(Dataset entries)
────────────────

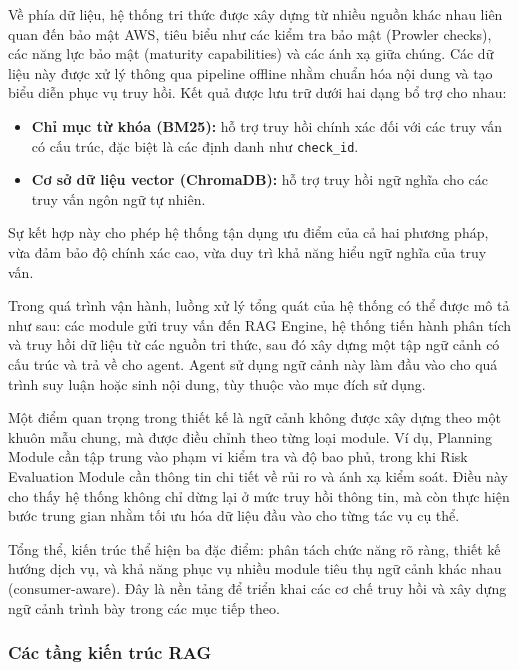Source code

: Về phía dữ liệu, hệ thống tri thức được xây dựng từ nhiều nguồn khác nhau liên quan đến bảo mật AWS, tiêu biểu như các kiểm tra bảo mật (Prowler checks), các năng lực bảo mật (maturity capabilities) và các ánh xạ giữa chúng. Các dữ liệu này được xử lý thông qua pipeline offline nhằm chuẩn hóa nội dung và tạo biểu diễn phục vụ truy hồi. Kết quả được lưu trữ dưới hai dạng bổ trợ cho nhau:

\begin{itemize}
    \item \textbf{Chỉ mục từ khóa (BM25):} hỗ trợ truy hồi chính xác đối với các truy vấn có cấu trúc, đặc biệt là các định danh như \texttt{check\_id}.
    
    \item \textbf{Cơ sở dữ liệu vector (ChromaDB):} hỗ trợ truy hồi ngữ nghĩa cho các truy vấn ngôn ngữ tự nhiên.
\end{itemize}

Sự kết hợp này cho phép hệ thống tận dụng ưu điểm của cả hai phương pháp, vừa đảm bảo độ chính xác cao, vừa duy trì khả năng hiểu ngữ nghĩa của truy vấn.

Trong quá trình vận hành, luồng xử lý tổng quát của hệ thống có thể được mô tả như sau: các module gửi truy vấn đến RAG Engine, hệ thống tiến hành phân tích và truy hồi dữ liệu từ các nguồn tri thức, sau đó xây dựng một tập ngữ cảnh có cấu trúc và trả về cho agent. Agent sử dụng ngữ cảnh này làm đầu vào cho quá trình suy luận hoặc sinh nội dung, tùy thuộc vào mục đích sử dụng.

Một điểm quan trọng trong thiết kế là ngữ cảnh không được xây dựng theo một khuôn mẫu chung, mà được điều chỉnh theo từng loại module. Ví dụ, Planning Module cần tập trung vào phạm vi kiểm tra và độ bao phủ, trong khi Risk Evaluation Module cần thông tin chi tiết về rủi ro và ánh xạ kiểm soát. Điều này cho thấy hệ thống không chỉ dừng lại ở mức truy hồi thông tin, mà còn thực hiện bước trung gian nhằm tối ưu hóa dữ liệu đầu vào cho từng tác vụ cụ thể.

Tổng thể, kiến trúc thể hiện ba đặc điểm: phân tách chức năng rõ ràng, thiết kế hướng dịch vụ, và khả năng phục vụ nhiều module tiêu thụ ngữ cảnh khác nhau (consumer-aware). Đây là nền tảng để triển khai các cơ chế truy hồi và xây dựng ngữ cảnh trình bày trong các mục tiếp theo.

\subsubsection*{Các tầng kiến trúc RAG}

────────────────

§ **DIRECTIONS**:
Say the number of lines in the entries that have the string "kiến", and only that.

§ **FINISHED EXERCISE**:
2